> WHAT THE TASK ASKS:
List, from the lines below, each one with "completed" in it.

> RECORD EXTRACTS:
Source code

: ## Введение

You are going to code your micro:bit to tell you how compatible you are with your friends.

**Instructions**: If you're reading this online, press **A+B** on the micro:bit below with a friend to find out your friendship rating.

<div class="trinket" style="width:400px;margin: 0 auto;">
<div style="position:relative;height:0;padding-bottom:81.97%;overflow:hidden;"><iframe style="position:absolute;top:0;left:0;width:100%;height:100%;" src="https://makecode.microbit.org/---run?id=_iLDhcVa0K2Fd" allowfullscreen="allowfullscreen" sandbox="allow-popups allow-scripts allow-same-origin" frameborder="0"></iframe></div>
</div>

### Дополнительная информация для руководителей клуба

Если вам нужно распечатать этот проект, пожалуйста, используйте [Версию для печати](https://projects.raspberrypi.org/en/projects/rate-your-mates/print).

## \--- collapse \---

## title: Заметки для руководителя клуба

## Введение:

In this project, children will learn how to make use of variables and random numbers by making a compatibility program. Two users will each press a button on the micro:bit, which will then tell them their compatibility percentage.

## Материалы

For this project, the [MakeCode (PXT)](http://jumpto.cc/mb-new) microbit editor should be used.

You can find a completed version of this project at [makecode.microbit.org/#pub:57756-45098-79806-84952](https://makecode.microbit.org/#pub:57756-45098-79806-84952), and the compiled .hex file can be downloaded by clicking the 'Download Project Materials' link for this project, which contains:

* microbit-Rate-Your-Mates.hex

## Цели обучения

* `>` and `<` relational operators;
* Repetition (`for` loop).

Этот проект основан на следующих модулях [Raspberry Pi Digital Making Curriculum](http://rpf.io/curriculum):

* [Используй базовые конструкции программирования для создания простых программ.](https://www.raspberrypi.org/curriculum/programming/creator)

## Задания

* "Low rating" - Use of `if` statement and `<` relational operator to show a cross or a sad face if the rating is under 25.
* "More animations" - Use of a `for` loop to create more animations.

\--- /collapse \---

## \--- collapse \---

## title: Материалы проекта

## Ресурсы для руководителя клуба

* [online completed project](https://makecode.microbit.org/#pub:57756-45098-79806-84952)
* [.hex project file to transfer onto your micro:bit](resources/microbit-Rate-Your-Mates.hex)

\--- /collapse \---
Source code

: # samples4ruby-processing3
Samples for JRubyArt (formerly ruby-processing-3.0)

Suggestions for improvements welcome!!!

> WRITTEN RESPONSE:
You can find a completed version of this project at [makecode.microbit.org/#pub:57756-45098-79806-84952](https://makecode.microbit.org/#pub:57756-45098-79806-84952), and the compiled .hex file can be downloaded by clicking the 'Download Project Materials' link for this project, which contains:
* [online completed project](https://makecode.microbit.org/#pub:57756-45098-79806-84952)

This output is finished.